Now, Jeff Daniels is an actor that I mentally put in the same category as Bill Pullman. Talented enough to hold his own, but still kind of bland. If he's in a romantic comedy, he's "nice guy" that never gets the girl. But I was wowed by Daniels in The Squid and the Whale. He is freakin' hilarious, with his scruffy professor beard, wounded ego, and suppressed rage (that sometimes comes out in aggressive ping-pong games with his younger son). Daniels is fabulous, and is the best part about this movie.

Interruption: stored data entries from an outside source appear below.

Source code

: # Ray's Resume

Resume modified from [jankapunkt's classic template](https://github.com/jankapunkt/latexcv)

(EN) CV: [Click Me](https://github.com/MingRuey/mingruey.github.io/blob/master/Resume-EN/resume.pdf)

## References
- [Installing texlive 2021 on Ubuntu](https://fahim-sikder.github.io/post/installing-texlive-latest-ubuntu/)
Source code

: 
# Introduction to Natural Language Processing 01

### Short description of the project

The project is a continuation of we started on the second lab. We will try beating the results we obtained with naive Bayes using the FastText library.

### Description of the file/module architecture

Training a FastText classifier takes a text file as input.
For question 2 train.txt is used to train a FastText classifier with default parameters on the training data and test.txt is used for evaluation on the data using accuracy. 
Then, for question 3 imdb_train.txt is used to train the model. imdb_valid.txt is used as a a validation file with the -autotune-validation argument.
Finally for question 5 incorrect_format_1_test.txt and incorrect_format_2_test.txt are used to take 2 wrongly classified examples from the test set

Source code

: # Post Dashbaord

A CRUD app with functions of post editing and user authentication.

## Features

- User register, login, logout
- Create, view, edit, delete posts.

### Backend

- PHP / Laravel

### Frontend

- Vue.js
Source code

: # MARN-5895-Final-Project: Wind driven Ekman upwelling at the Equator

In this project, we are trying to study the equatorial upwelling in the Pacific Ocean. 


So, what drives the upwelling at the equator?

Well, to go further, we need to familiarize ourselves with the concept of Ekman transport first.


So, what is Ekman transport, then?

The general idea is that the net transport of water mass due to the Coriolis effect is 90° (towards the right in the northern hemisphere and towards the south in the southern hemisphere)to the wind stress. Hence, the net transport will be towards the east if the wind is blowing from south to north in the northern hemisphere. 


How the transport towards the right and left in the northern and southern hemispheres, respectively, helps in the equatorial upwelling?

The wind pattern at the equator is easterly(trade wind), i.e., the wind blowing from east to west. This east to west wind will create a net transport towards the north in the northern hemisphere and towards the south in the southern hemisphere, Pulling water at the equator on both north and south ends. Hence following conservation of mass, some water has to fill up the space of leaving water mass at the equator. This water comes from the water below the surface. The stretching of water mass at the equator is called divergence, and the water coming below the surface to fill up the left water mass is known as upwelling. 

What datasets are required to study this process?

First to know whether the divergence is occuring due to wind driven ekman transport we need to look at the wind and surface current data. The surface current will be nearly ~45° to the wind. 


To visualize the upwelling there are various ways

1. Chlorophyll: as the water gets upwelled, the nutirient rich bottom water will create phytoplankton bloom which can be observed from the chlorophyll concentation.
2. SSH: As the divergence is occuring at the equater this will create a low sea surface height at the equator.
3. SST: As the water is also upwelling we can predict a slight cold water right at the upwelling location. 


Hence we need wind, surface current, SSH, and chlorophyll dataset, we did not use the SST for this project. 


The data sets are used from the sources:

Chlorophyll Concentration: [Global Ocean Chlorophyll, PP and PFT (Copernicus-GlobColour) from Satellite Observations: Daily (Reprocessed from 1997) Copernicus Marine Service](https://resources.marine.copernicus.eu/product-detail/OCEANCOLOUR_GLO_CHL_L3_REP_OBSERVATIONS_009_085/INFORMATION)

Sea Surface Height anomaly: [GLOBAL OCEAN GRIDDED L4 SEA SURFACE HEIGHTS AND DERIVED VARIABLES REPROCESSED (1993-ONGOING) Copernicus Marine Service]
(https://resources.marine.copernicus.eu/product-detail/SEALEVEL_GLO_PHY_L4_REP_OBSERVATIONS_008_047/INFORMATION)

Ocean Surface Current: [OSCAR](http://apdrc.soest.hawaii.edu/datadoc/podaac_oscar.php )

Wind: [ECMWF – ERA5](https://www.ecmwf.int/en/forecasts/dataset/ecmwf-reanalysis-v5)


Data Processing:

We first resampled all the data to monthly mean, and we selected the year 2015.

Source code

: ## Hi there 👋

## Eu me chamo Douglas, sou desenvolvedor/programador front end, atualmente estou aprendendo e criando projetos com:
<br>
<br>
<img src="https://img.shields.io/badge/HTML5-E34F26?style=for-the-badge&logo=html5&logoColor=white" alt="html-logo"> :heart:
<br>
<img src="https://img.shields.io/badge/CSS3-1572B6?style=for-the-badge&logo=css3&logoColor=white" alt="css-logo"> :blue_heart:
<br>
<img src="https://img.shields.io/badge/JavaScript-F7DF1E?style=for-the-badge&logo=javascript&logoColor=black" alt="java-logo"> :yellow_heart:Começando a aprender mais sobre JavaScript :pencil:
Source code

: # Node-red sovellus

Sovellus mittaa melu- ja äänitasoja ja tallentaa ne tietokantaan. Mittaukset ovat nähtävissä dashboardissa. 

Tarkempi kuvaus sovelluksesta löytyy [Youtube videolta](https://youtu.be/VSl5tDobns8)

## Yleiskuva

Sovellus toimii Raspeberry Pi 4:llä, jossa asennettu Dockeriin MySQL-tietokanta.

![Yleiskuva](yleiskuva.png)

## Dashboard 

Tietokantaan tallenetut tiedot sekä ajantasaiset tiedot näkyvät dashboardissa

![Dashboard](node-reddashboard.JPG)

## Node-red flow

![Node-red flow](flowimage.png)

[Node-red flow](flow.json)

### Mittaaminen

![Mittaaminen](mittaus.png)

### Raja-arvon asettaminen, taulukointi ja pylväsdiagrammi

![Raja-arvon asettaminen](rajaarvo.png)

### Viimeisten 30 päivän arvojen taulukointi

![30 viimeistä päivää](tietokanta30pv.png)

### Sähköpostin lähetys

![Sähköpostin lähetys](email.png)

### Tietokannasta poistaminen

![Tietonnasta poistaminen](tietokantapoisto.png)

But the rest of the cast also does fine. Jesse Eisenberg flails about, trying to keep his head above water while trying to maintain an image of an super-intellectual like his dad. Too good to actually read the classic novels assigned to him in class, he spouts nonsense like, "The ending of Metamorphoses is very Kafka-esque..." and occasionally gets called on it. He has a crush on his dad's hot college student (Anna Paquin), whom his father casually invites to live with him in his new bachelor dump. (Alarm bells went off in my head when Daniels' character makes a move on Paquin... "She's YOUR DAUGHTER!!!" I wanted to scream. "Don't you remember that nice movie you made together about the geese?!!?") Laura Linney unfortunately doesn't have too many scenes, but her matter-of-fact intelligence shines when she tries to explain to her sons the various affairs she's had... in detail!
The Squid and the Whale is an emotionally raw, yet funny and even touching take on a very real event that scars many many people. All of the characters are flawed in Baumbach's tale, but it is hard to hate anyone in this divorce. You just hope they'll all heal enough to move on.